Your goal ▸
Check every line of the data below for the word "TypeScript". Copy the ones that have it.

Data to use ▸
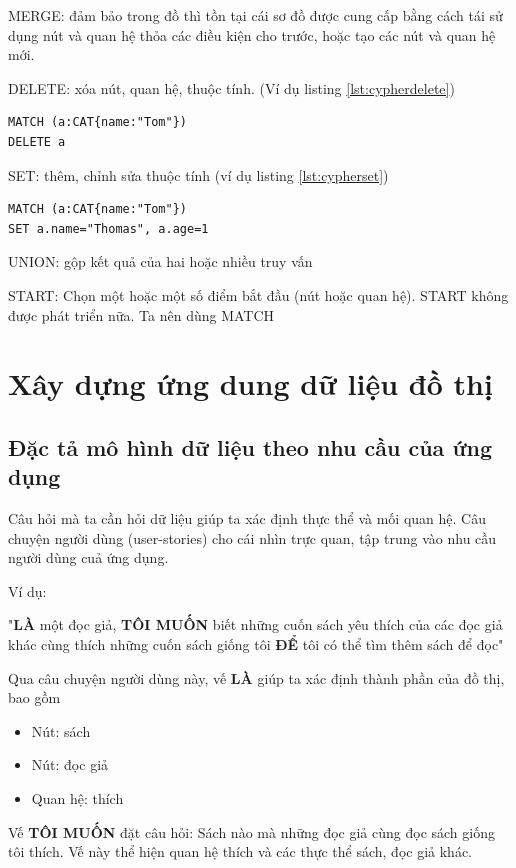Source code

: MERGE: đảm bảo trong đồ thì tồn tại cái sơ đồ được cung cấp bằng cách tái sử dụng nút và quan hệ thỏa các điều kiện cho trước, hoặc tạo các nút và quan hệ mới. 

DELETE: xóa nút, quan hệ, thuộc tính. (Ví dụ listing \ref{lst:cypherdelete})
\begin{lstlisting}[caption={Cypher xóa}, label={lst:cypherdelete}]
MATCH (a:CAT{name:"Tom"})
DELETE a
\end{lstlisting}

SET: thêm, chỉnh sửa thuộc tính (ví dụ listing \ref{lst:cypherset})
\begin{lstlisting}[caption={Cypher sửa}, label={lst:cypherset}]
MATCH (a:CAT{name:"Tom"})
SET a.name="Thomas", a.age=1
\end{lstlisting}

UNION: gộp kết quả của hai hoặc nhiều truy vấn 

START: Chọn một hoặc một số điểm bắt đầu (nút hoặc quan hệ). START không được phát triển nữa. Ta nên dùng MATCH 

\section{Xây dựng ứng dung dữ liệu đồ thị}

\subsection{Đặc tả mô hình dữ liệu theo nhu cầu của ứng dụng}

Câu hỏi mà ta cần hỏi dữ liệu giúp ta xác định thực thể và mối quan hệ. Câu chuyện người dùng (user-stories) cho cái nhìn trực quan, tập trung vào nhu cầu người dùng cuả ứng dụng. 

Ví dụ: 

"\textbf{LÀ} một đọc giả, \textbf{TÔI MUỐN} biết những cuốn sách yêu thích của các đọc giả khác cùng thích những cuốn sách giống tôi \textbf{ĐỂ} tôi có thể tìm thêm sách để đọc"

Qua câu chuyện người dùng này, vế \textbf{LÀ} giúp ta xác định thành phần của đồ thị, bao gồm 

\begin{itemize}
\item Nút: sách  
\item Nút: đọc giả 
\item Quan hệ: thích  
\end{itemize}

Vế \textbf{TÔI MUỐN} đặt câu hỏi: Sách nào mà những đọc giả cùng đọc sách giống tôi thích. Vế này thể hiện quan hệ thích  và các thực thể sách, đọc giả khác.

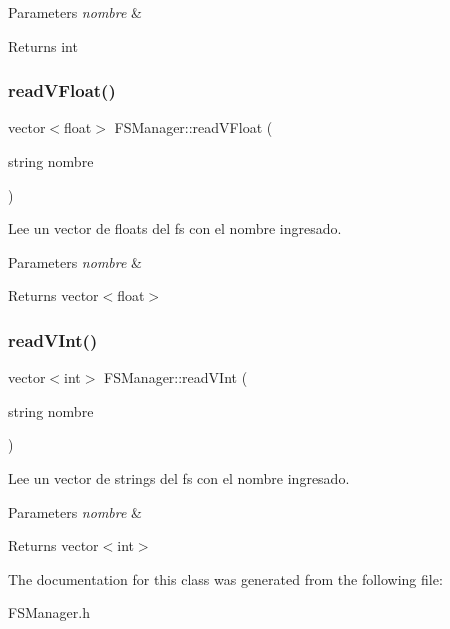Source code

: \begin{DoxyParams}{Parameters}
{\em nombre} & \\
\hline
\end{DoxyParams}
\begin{DoxyReturn}{Returns}
int 
\end{DoxyReturn}
\mbox{\label{classFSManager_a1b052468230cc452488cadadc7a940d5}} 
\subsubsection{\texorpdfstring{read\+V\+Float()}{readVFloat()}}
{\footnotesize\ttfamily vector$<$float$>$ F\+S\+Manager\+::read\+V\+Float (\begin{DoxyParamCaption}\item[{string}]{nombre }\end{DoxyParamCaption})\hspace{0.3cm}{\ttfamily [inline]}}



Lee un vector de floats del fs con el nombre ingresado. 


\begin{DoxyParams}{Parameters}
{\em nombre} & \\
\hline
\end{DoxyParams}
\begin{DoxyReturn}{Returns}
vector$<$float$>$ 
\end{DoxyReturn}
\mbox{\label{classFSManager_a517c15d5e51eb4f07e6ada3aa38e1d0b}} 
\subsubsection{\texorpdfstring{read\+V\+Int()}{readVInt()}}
{\footnotesize\ttfamily vector$<$int$>$ F\+S\+Manager\+::read\+V\+Int (\begin{DoxyParamCaption}\item[{string}]{nombre }\end{DoxyParamCaption})\hspace{0.3cm}{\ttfamily [inline]}}



Lee un vector de strings del fs con el nombre ingresado. 


\begin{DoxyParams}{Parameters}
{\em nombre} & \\
\hline
\end{DoxyParams}
\begin{DoxyReturn}{Returns}
vector$<$int$>$ 
\end{DoxyReturn}


The documentation for this class was generated from the following file\+:\begin{DoxyCompactItemize}
\item 
F\+S\+Manager.\+h\end{DoxyCompactItemize}

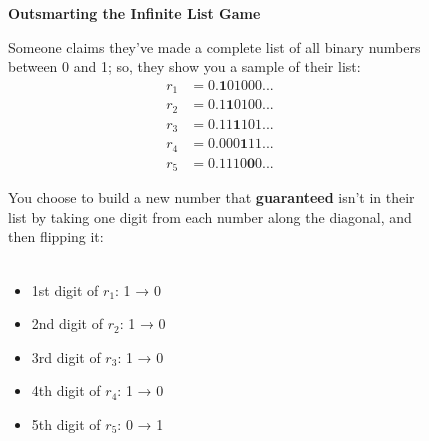 \begin{figure}[H]
\centering
\vspace{1em}
{\LARGE\bfseries Outsmarting the Infinite List Game}

\vspace{2em} %

\noindent
\begin{minipage}[t]{0.45\textwidth}
\begin{tcolorbox}[title=1. The challenge:, left=4mm, borderline west={1pt}{0pt}{black}]
Someone claims they’ve made a complete list of all binary numbers between 0 and 1; so, they show you a sample of their list:
\[
\begin{aligned}
    r_1 &= 0.\mathbf{1}01000... \\
    r_2 &= 0.1\mathbf{1}0100... \\
    r_3 &= 0.11\mathbf{1}101... \\
    r_4 &= 0.000\mathbf{1}11... \\
    r_5 &= 0.1110\mathbf{0}0...
\end{aligned}
\]
\end{tcolorbox}
\end{minipage}
\hspace{0.05\textwidth}
\begin{minipage}[t]{0.45\textwidth}
\begin{tcolorbox}[title=2. Your strategy:, left=4mm, borderline west={1pt}{0pt}{black}]
You choose to build a new number that \textbf{guaranteed} isn’t in their list by taking one digit from each number along the diagonal, and then flipping it:
\\
\\
\begin{itemize}
  \item 1st digit of \( r_1 \): 1 → 0
  \item 2nd digit of \( r_2 \): 1 → 0
  \item 3rd digit of \( r_3 \): 1 → 0
  \item 4th digit of \( r_4 \): 1 → 0
  \item 5th digit of \( r_5 \): 0 → 1
\end{itemize}
\end{tcolorbox}
\end{minipage}

\vspace{2em}


\end{figure}
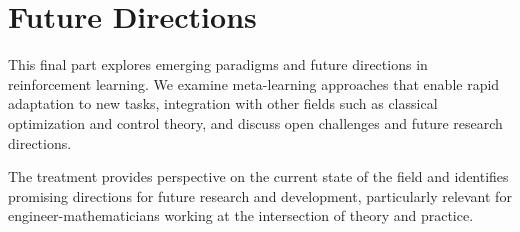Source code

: \part{Future Directions}

This final part explores emerging paradigms and future directions in reinforcement learning. We examine meta-learning approaches that enable rapid adaptation to new tasks, integration with other fields such as classical optimization and control theory, and discuss open challenges and future research directions.

The treatment provides perspective on the current state of the field and identifies promising directions for future research and development, particularly relevant for engineer-mathematicians working at the intersection of theory and practice.


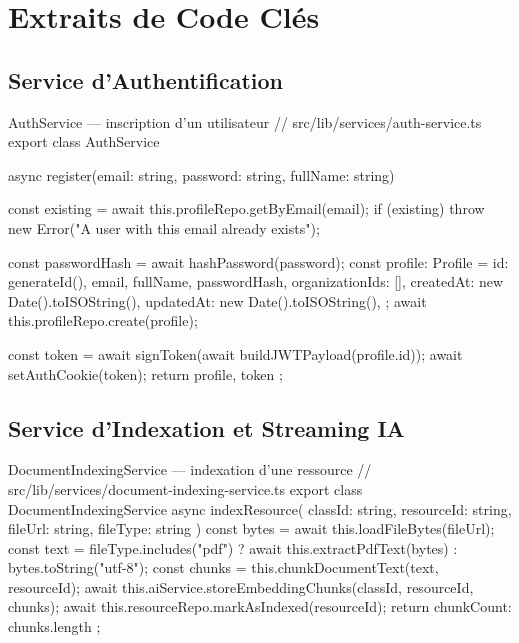 \documentclass[12pt, a4paper, twoside]{report}
\begin{document}
\appendix
\chapter{Extraits de Code Clés}

\section{Service d'Authentification}

\begin{codesnap}[TypeScript]{AuthService — inscription d'un utilisateur}
// src/lib/services/auth-service.ts
export class AuthService {
  async register(email: string, password: string, fullName: string) {
    const existing = await this.profileRepo.getByEmail(email);
    if (existing) throw new Error("A user with this email already exists");

    const passwordHash = await hashPassword(password);
    const profile: Profile = {
      id: generateId(),
      email,
      fullName,
      passwordHash,
      organizationIds: [],
      createdAt: new Date().toISOString(),
      updatedAt: new Date().toISOString(),
    };
    await this.profileRepo.create(profile);

    const token = await signToken(await buildJWTPayload(profile.id));
    await setAuthCookie(token);
    return { profile, token };
  }
}
\end{codesnap}

\section{Service d'Indexation et Streaming IA}

\begin{codesnap}[TypeScript]{DocumentIndexingService — indexation d'une ressource}
// src/lib/services/document-indexing-service.ts
export class DocumentIndexingService {
  async indexResource(
    classId: string,
    resourceId: string,
    fileUrl: string,
    fileType: string
  ) {
    const bytes = await this.loadFileBytes(fileUrl);
    const text = fileType.includes("pdf")
      ? await this.extractPdfText(bytes)
      : bytes.toString("utf-8");
    const chunks = this.chunkDocumentText(text, resourceId);
    await this.aiService.storeEmbeddingChunks(classId, resourceId, chunks);
    await this.resourceRepo.markAsIndexed(resourceId);
    return { chunkCount: chunks.length };
  }
}
\end{codesnap}
\end{document}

Result for this task ▸
\begin{codesnap}[TypeScript]{AuthService — inscription d'un utilisateur}
\begin{codesnap}[TypeScript]{DocumentIndexingService — indexation d'une ressource}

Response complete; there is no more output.